The usual suspects who oppose campus-carry every session make two false claims, 1) college campuses are safe; and 2) students are so emotionally disturbed and violent that they cannot be trusted with self-defense handguns. We will dissect those allegations in the following paragraphs.
Most rational people will realize that college and university campuses are not the crime free Utopias that some school administrators and professors would have you believe. The fact that the U.S. Congress saw the need to pass the Jeane Clery Act forcing schools to report and disclose crimes on campus speaks volumes about the dangers college students face at school. Indeed, one need only to watch the evening news to see reports of violent attacks on campus, including armed robbery, rape and murder. It is beyond the scope of this article, but one of the universities that most strongly opposes campus-carry in Texas has one of the worst records of noncompliance with the required Clery reporting.
Every session since 2009 has seen a string of professors from the University of Texas, and a very few other colleges, testify against campus-carry and the stories they tell defy logic and are utterly lacking in credibility. A common theme is that these professors have to deal with hordes of students who, by the professors’ own descriptions, could only be described as dangerous psychopaths. It is quite telling that not one of these professors has testified that they took any action to remove such dangerous students from the University of Texas. Really now, they expect us to believe that the campus of the University of Texas is nothing more than an institution for the criminally insane, yet they take no action to protect themselves or other students? We trial lawyers have a very technical legal term of such claims – “lies.”
Another glaring problem with this false claim is the lack of crimes committed by students on campus. If students were as dangerous as these professors claim, then they would be assaulting, raping and murdering one another on a regular basis. College campuses are dangerous not because of students, but because most attacks are committed by non-students targeting school campuses because they know students will be unarmed and defenseless.
Any student whether male or female, young or old, large or small can be and are victims of crimes on campus. Nevertheless, every student is in greater danger when attending classes at night and this is especially true for females. The lame, almost insulting, solution offered by school officials is to have a campus police officer walk you to your car. That would be a good plan, except that there are not enough campus police officers to escort every female student from her classroom to her car or dorm room.
By the time SB11 is up for debate and vote, the Texas Concealed Handgun License statute will be twenty years old. Over the last two decades, Texas CHLs have established a track record that proves they are the most law-abiding segment of Texans. A long-running comparison of crime statistics for Texas CHLs and the general population prove CHLs are over seventeen times less likely to commit a crime than is the general public. This includes the very professors who preach doom and gloom every session when campus-carry is heard in public hearings.

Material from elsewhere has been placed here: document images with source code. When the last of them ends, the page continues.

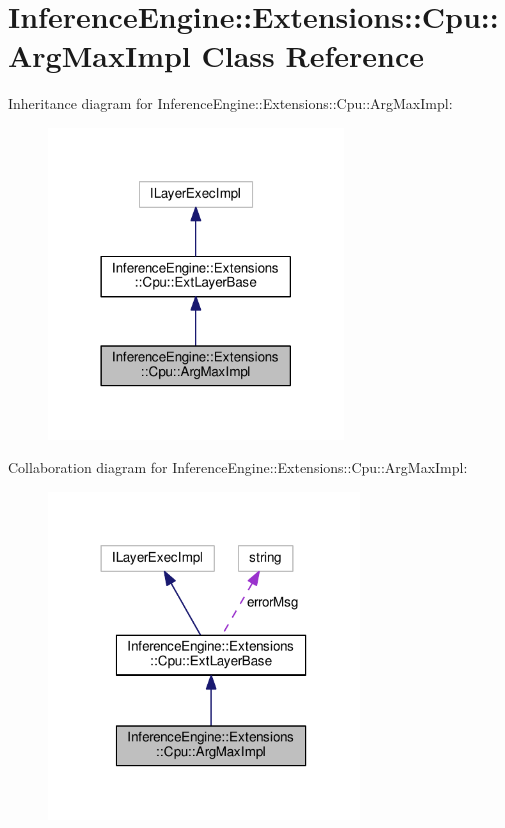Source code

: \hypertarget{classInferenceEngine_1_1Extensions_1_1Cpu_1_1ArgMaxImpl}{}\section{Inference\+Engine\+:\+:Extensions\+:\+:Cpu\+:\+:Arg\+Max\+Impl Class Reference}
\label{classInferenceEngine_1_1Extensions_1_1Cpu_1_1ArgMaxImpl}


Inheritance diagram for Inference\+Engine\+:\+:Extensions\+:\+:Cpu\+:\+:Arg\+Max\+Impl\+:
\nopagebreak
\begin{figure}[H]
\begin{center}
\leavevmode
\includegraphics[width=222pt]{classInferenceEngine_1_1Extensions_1_1Cpu_1_1ArgMaxImpl__inherit__graph}
\end{center}
\end{figure}


Collaboration diagram for Inference\+Engine\+:\+:Extensions\+:\+:Cpu\+:\+:Arg\+Max\+Impl\+:
\nopagebreak
\begin{figure}[H]
\begin{center}
\leavevmode
\includegraphics[width=234pt]{classInferenceEngine_1_1Extensions_1_1Cpu_1_1ArgMaxImpl__coll__graph}
\end{center}
\end{figure}
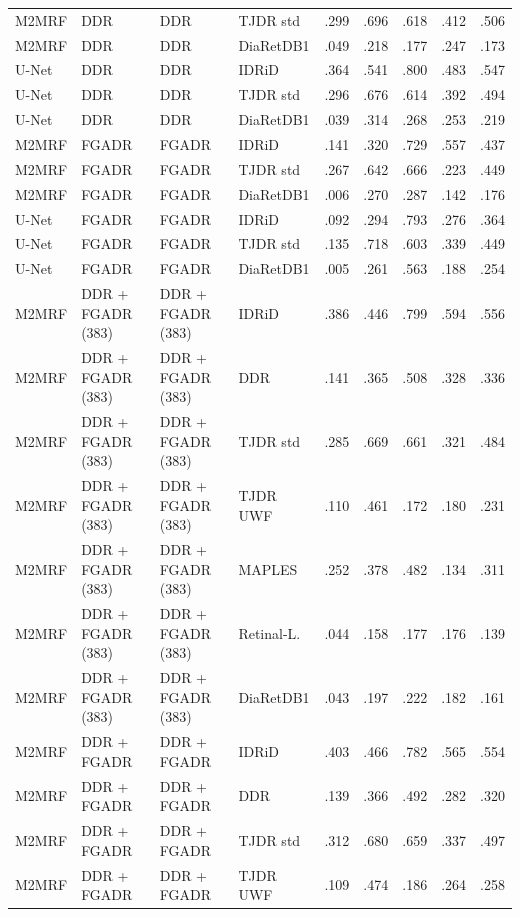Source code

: \begin{landscape}
{\begin{longtable}{l l l l c c c c c}
M2MRF & DDR & DDR & TJDR std & .299 & .696 & .618 & .412 & .506 \\
M2MRF & DDR & DDR & DiaRetDB1 & .049 & .218 & .177 & .247 & .173 \\
U-Net & DDR & DDR & IDRiD & .364 & .541 & .800 & .483 & .547 \\
U-Net & DDR & DDR & TJDR std & .296 & .676 & .614 & .392 & .494 \\
U-Net & DDR & DDR & DiaRetDB1 & .039 & .314 & .268 & .253 & .219 \\
M2MRF & FGADR & FGADR & IDRiD & .141 & .320 & .729 & .557 & .437 \\
M2MRF & FGADR & FGADR & TJDR std & .267 & .642 & .666 & .223 & .449 \\
M2MRF & FGADR & FGADR & DiaRetDB1 & .006 & .270 & .287 & .142 & .176 \\
U-Net & FGADR & FGADR & IDRiD & .092 & .294 & .793 & .276 & .364 \\
U-Net & FGADR & FGADR & TJDR std & .135 & .718 & .603 & .339 & .449 \\
U-Net & FGADR & FGADR & DiaRetDB1 & .005 & .261 & .563 & .188 & .254 \\
M2MRF & DDR + FGADR (383) & DDR + FGADR (383) & IDRiD & .386 & .446 & .799 & .594 & .556 \\
M2MRF & DDR + FGADR (383) & DDR + FGADR (383) & DDR & .141 & .365 & .508 & .328 & .336 \\
M2MRF & DDR + FGADR (383) & DDR + FGADR (383) & TJDR std & .285 & .669 & .661 & .321 & .484 \\
M2MRF & DDR + FGADR (383) & DDR + FGADR (383) & TJDR UWF & .110 & .461 & .172 & .180 & .231 \\
M2MRF & DDR + FGADR (383) & DDR + FGADR (383) & MAPLES & .252 & .378 & .482 & .134 & .311 \\
M2MRF & DDR + FGADR (383) & DDR + FGADR (383) & Retinal-L. & .044 & .158 & .177 & .176 & .139 \\
M2MRF & DDR + FGADR (383) & DDR + FGADR (383) & DiaRetDB1 & .043 & .197 & .222 & .182 & .161 \\
M2MRF & DDR + FGADR & DDR + FGADR & IDRiD & .403 & .466 & .782 & .565 & .554 \\
M2MRF & DDR + FGADR & DDR + FGADR & DDR & .139 & .366 & .492 & .282 & .320 \\
M2MRF & DDR + FGADR & DDR + FGADR & TJDR std & .312 & .680 & .659 & .337 & .497 \\
M2MRF & DDR + FGADR & DDR + FGADR & TJDR UWF & .109 & .474 & .186 & .264 & .258 \\

\end{longtable}}
\end{landscape}
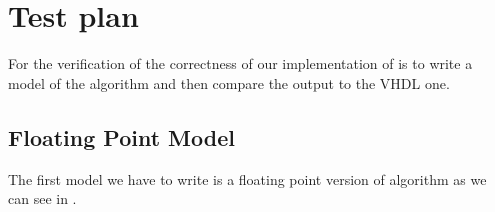 \chapter{Test plan}\label{ch:test}
For the verification of the correctness of our implementation of
\cordic{} is to write a \matlab{} model of the algorithm and then compare the
output to the VHDL one.

\section{Floating Point Model}\label{sec:floating_point_model}
The first model we have to write is a floating point version of \cordic{}
algorithm as we can see in .





%
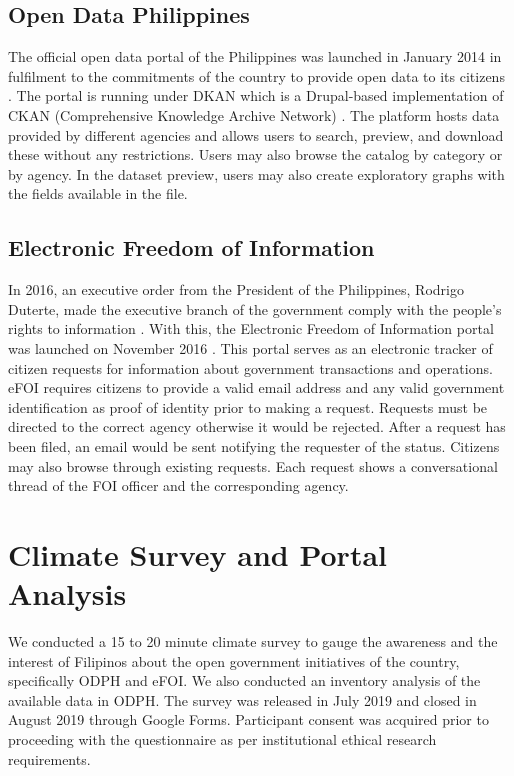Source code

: \documentclass{sigchi}
\begin{document}
\subsection{Open Data Philippines}
The official open data portal of the Philippines was launched in January 2014 in fulfilment to the commitments of the country to provide open data to its citizens \cite{ODPH2015}. The portal is running under DKAN which is a Drupal-based implementation of CKAN (Comprehensive Knowledge Archive Network) \cite{dkan2019}. The platform hosts data provided by different agencies and allows users to search, preview, and download these without any restrictions. Users may also browse the catalog by category or by agency. In the dataset preview, users may also create exploratory graphs with the fields available in the file.


\subsection{Electronic Freedom of Information}
In 2016, an executive order from the President of the Philippines, Rodrigo Duterte, made the executive branch of the government comply with the people's rights to information \cite{duterte2016}. With this, the Electronic Freedom of Information portal was launched on November 2016 \cite{cigaral2016}. This portal serves as an electronic tracker of citizen requests for information about government transactions and operations. eFOI requires citizens to provide a valid email address and any valid government identification as proof of identity prior to making a request. Requests must be directed to the correct agency otherwise it would be rejected. After a request has been filed, an email would be sent notifying the requester of the status. Citizens may also browse through existing requests. Each request shows a conversational thread of the FOI officer and the corresponding agency. 

\section{Climate Survey and Portal Analysis}
We conducted a 15 to 20 minute climate survey to gauge the awareness and the interest of Filipinos about the open government initiatives of the country, specifically ODPH and eFOI. We also conducted an inventory analysis of the available data in ODPH. The survey was released in July 2019 and closed in August 2019 through Google Forms. Participant consent was acquired prior to proceeding with the questionnaire as per institutional ethical research requirements.
\end{document}
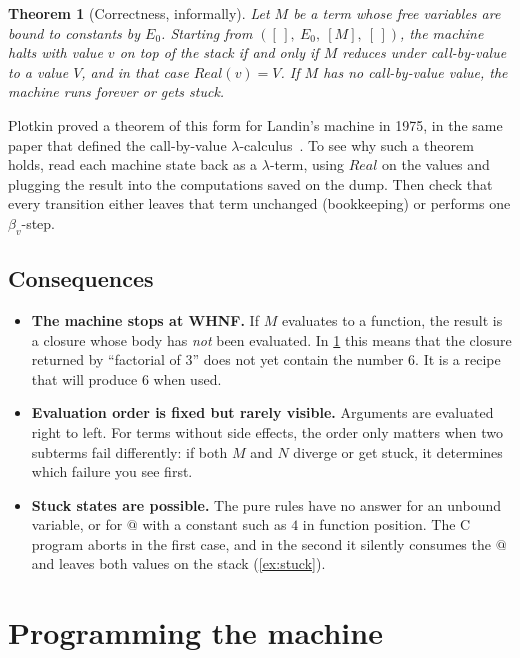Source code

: \documentclass[11pt,a4paper]{article}
\makeatletter
\newcommand{\ap}{\mathtt{@}}
\newcommand{\emp}{[\,]}
\newcommand{\Real}{\mathit{Real}}
\newcommand{\st}[4]{(#1,\ #2,\ #3,\ #4)}
\theoremstyle{definition}
\theoremstyle{plain}
\newtheorem{theorem}{Theorem}
\makeatother
\begin{document}
\begin{theorem}[Correctness, informally]
Let $M$ be a term whose free variables are bound to constants by $E_0$.
Starting from $\st{\emp}{E_0}{[M]}{\emp}$, the machine halts with value
$v$ on top of the stack if and only if $M$ reduces under call-by-value to a
value $V$, and in that case $\Real(v) = V$. If $M$ has no call-by-value
value, the machine runs forever or gets stuck.
\end{theorem}

Plotkin proved a theorem of this form for Landin's machine in 1975, in the same
paper that defined the call-by-value $\lambda$-calculus~\cite{plotkin75}.
To see why such a theorem holds, read each machine state back as a
$\lambda$-term, using $\Real$ on the values and plugging the result into the
computations saved on the dump. Then check that every transition either leaves
that term unchanged (bookkeeping) or performs one $\beta_v$-step.

\subsection{Consequences}

\begin{itemize}
\item \textbf{The machine stops at WHNF.} If $M$ evaluates to a function, the
  result is a closure whose body has \emph{not} been evaluated. In
  \cref{sec:programming} this means that the closure returned by
  ``factorial of 3'' does not yet contain the number 6. It is a recipe that
  will produce 6 when used.
\item \textbf{Evaluation order is fixed but rarely visible.} Arguments are
  evaluated right to left. For terms without side effects, the order only
  matters when two subterms fail differently: if both $M$ and $N$ diverge or
  get stuck, it determines which failure you see first.
\item \textbf{Stuck states are possible.} The pure rules have no answer for
  an unbound variable, or for $\ap$ with a constant such as $4$ in function
  position. The C program aborts in the first case, and in the second it
  silently consumes the $\ap$ and leaves both values on the stack
  (\cref{ex:stuck}).
\end{itemize}

\section{Programming the machine}\label{sec:programming}
\end{document}
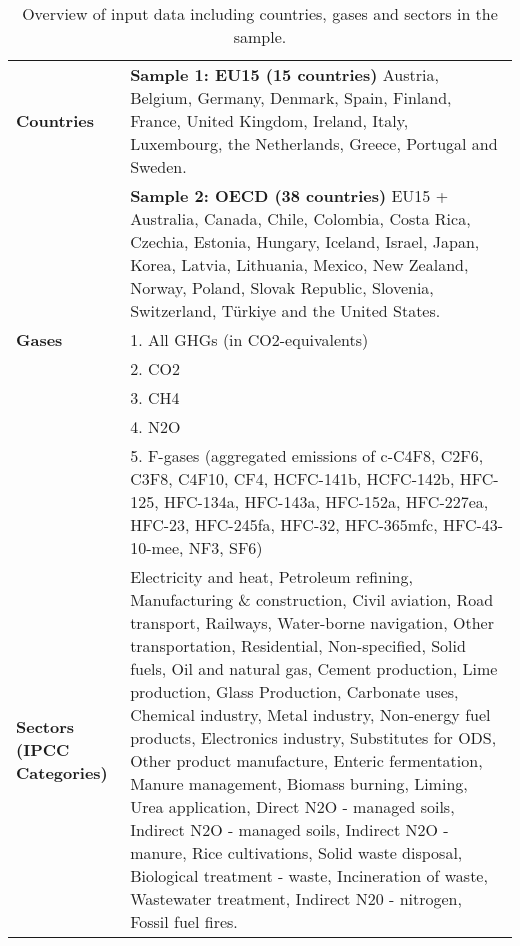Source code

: \documentclass[a4paper]{article}
\begin{document}
\begin{table}
    \centering
    \caption{Overview of input data including countries, gases and sectors in the sample.}
    \renewcommand{\arraystretch}{1.5}
    \begin{adjustbox}{center}
    \begin{tabular}{p{2.5cm} p{14cm}}
    \hline
        \textbf{Countries} & \textbf{Sample 1: EU15 (15 countries)}
                    Austria, Belgium, Germany, Denmark, Spain, Finland, France, United Kingdom, Ireland, Italy, Luxembourg, the Netherlands, Greece, Portugal and Sweden. \\
                  & \textbf{Sample 2: OECD (38 countries)}
                    EU15 + Australia, Canada, Chile, Colombia, Costa Rica, Czechia, Estonia, Hungary, Iceland, Israel, Japan, Korea, Latvia, Lithuania, Mexico, New Zealand, Norway, Poland, Slovak Republic, Slovenia, Switzerland, Türkiye and the United States. \\ \hline
         \textbf{Gases}    & 1. All GHGs (in CO2-equivalents) \\
                  & 2. CO2 \\
                  & 3. CH4 \\
                  & 4. N2O \\
                  & 5. F-gases (aggregated emissions of c-C4F8, C2F6, C3F8, C4F10, CF4, HCFC-141b, HCFC-142b, HFC-125, HFC-134a, HFC-143a, HFC-152a, HFC-227ea, HFC-23, HFC-245fa, HFC-32, HFC-365mfc, HFC-43-10-mee, NF3, SF6) \\ \hline
         \textbf{Sectors (IPCC Categories)} & Electricity and heat, Petroleum refining, Manufacturing \& construction, Civil aviation, Road transport, Railways, Water-borne navigation, Other transportation, Residential, Non-specified, Solid fuels, Oil and natural gas, Cement production, Lime production, Glass Production, Carbonate uses, Chemical industry, Metal industry, Non-energy fuel products, Electronics industry, Substitutes for ODS, Other product manufacture, Enteric fermentation, Manure management, Biomass burning, Liming, Urea application, Direct N2O - managed soils, Indirect N2O  - managed soils, Indirect N2O - manure, Rice cultivations, Solid waste disposal, Biological treatment - waste, Incineration of waste, Wastewater treatment, Indirect N20 - nitrogen, Fossil fuel fires. \\ \hline
    \end{tabular}
    \label{tab:data_inputs}
    \end{adjustbox}
\end{table}
\end{document}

Since empirical evidence conclusively proves that Texas CHLs are law-abiding citizens, are we to believe that they will suddenly and inexplicably become homicidal maniacs simply because they step across a threshold into a building? Okay, that is a bit of hyperbole, but the point is clear. In order to argue that CHLs are a danger on campus when they unquestionably are not off campus, one must believe that there is something about going to college that causes a psychotic break.
Some professors have argued that college student life is so stressful that it can cause an otherwise nonviolent person to strikeout physically against a professor. Professors, you are not nearly as important or powerful as you apparently wish. While the demands and workload of college is sometimes stressful, those stressors do not compare with working, raising a family, maintaining a good marriage, and the numerous other demands that life brings. Yet with all this stress, Texas CHLs have maintained an enviable record for twenty years.
Admittedly, this article has been a bit condescending toward those who oppose campus-carry, but after hearing absolute lies and absurd claims by professors and a few students for three sessions, patience is wearing thin. It is one thing to disagree on an issue based upon facts, but lies and absurd prognostications hardly serve to generate a statesmanlike debate.
Here are the clear facts. College students are robbed, assaulted, raped and murdered on campus. The people that SB11 will allow to carry self-defense handguns on campus are at least 21 years of age, so we are talking about upper classmen and graduate students. The fact that some students can carry handguns on campus will increase campus safety for all students because would-be attackers will not know who is armed.
All Texans, especially college students and their loved ones, owe Senator Birdwell and the eighteen other authors of SB11 a rousing “thank you” for stepping into the fight for campus safety again this year.